- Try it
Give back every line of the material below that has the string "manually".

- Available records
-.-.-

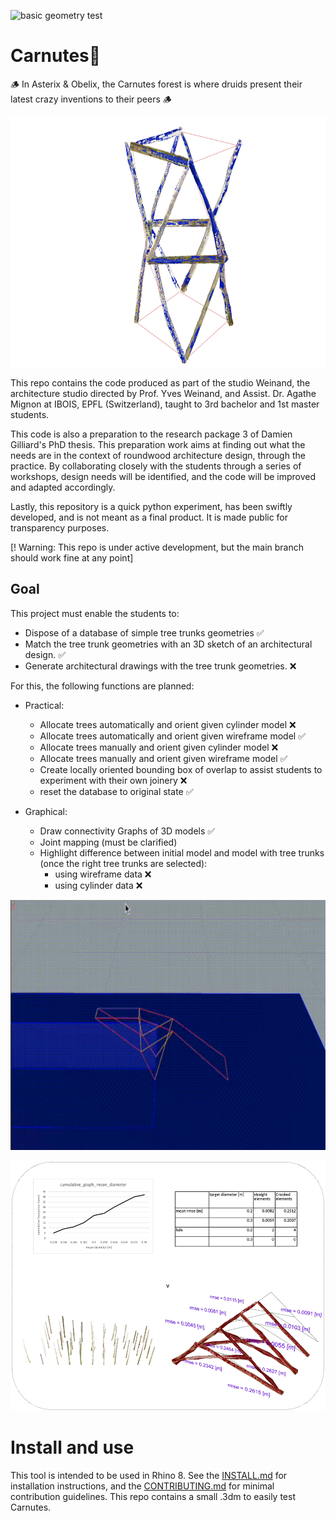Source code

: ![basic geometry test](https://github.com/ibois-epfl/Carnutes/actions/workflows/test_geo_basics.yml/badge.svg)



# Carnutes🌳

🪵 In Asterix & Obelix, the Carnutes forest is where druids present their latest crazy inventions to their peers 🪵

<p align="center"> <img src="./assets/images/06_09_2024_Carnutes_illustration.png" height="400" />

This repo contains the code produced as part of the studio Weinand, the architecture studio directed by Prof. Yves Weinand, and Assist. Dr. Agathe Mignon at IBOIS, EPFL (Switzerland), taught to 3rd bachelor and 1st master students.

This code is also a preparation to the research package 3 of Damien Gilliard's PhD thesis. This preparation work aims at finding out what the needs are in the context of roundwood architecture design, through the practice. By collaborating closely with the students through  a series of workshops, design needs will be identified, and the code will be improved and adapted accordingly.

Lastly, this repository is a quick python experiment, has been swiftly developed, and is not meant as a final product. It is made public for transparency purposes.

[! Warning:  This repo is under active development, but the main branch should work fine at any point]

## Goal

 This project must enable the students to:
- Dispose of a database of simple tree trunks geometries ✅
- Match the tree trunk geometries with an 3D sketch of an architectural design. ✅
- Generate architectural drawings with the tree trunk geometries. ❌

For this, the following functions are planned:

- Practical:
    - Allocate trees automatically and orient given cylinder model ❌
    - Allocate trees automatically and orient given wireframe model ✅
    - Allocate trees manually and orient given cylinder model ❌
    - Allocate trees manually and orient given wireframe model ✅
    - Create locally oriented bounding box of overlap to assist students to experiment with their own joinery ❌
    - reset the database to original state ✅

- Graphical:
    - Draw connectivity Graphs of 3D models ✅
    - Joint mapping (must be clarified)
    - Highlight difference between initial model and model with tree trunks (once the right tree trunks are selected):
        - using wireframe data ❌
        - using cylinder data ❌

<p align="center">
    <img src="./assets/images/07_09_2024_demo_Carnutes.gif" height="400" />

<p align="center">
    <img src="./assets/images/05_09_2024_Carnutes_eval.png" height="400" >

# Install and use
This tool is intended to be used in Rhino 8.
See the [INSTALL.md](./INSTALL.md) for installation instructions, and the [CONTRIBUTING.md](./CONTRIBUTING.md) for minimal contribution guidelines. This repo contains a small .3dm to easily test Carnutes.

-.-.-

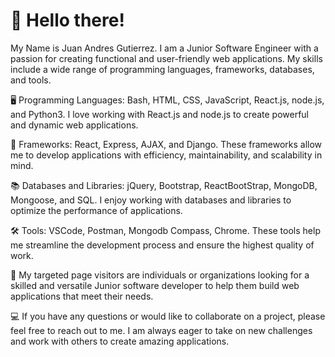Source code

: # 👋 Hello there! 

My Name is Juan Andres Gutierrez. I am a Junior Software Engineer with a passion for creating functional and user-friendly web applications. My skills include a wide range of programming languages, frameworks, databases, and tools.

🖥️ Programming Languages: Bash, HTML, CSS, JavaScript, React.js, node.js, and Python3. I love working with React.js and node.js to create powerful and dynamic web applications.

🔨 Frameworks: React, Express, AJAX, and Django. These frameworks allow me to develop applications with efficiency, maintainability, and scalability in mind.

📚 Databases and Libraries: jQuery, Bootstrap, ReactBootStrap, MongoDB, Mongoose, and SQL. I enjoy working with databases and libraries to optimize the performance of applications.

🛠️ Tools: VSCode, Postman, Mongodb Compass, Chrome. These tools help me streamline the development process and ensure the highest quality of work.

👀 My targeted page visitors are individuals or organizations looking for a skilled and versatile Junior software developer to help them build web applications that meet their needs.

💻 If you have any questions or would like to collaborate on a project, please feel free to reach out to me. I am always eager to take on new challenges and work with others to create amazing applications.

-.-.-

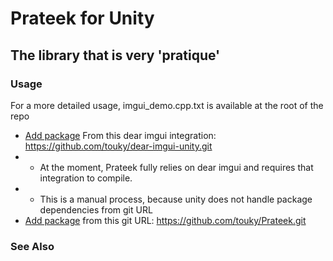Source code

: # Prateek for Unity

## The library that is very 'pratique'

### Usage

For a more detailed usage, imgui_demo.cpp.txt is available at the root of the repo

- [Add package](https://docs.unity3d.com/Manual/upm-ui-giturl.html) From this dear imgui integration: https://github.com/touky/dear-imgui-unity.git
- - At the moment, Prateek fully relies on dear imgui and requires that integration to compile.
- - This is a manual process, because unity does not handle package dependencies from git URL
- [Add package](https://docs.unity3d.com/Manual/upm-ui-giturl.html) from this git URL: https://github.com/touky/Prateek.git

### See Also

-.-.-

- Solved problem
    - Allocate trees manually and orient given cylinder model ❌
    - Allocate trees manually and orient given wireframe model ✅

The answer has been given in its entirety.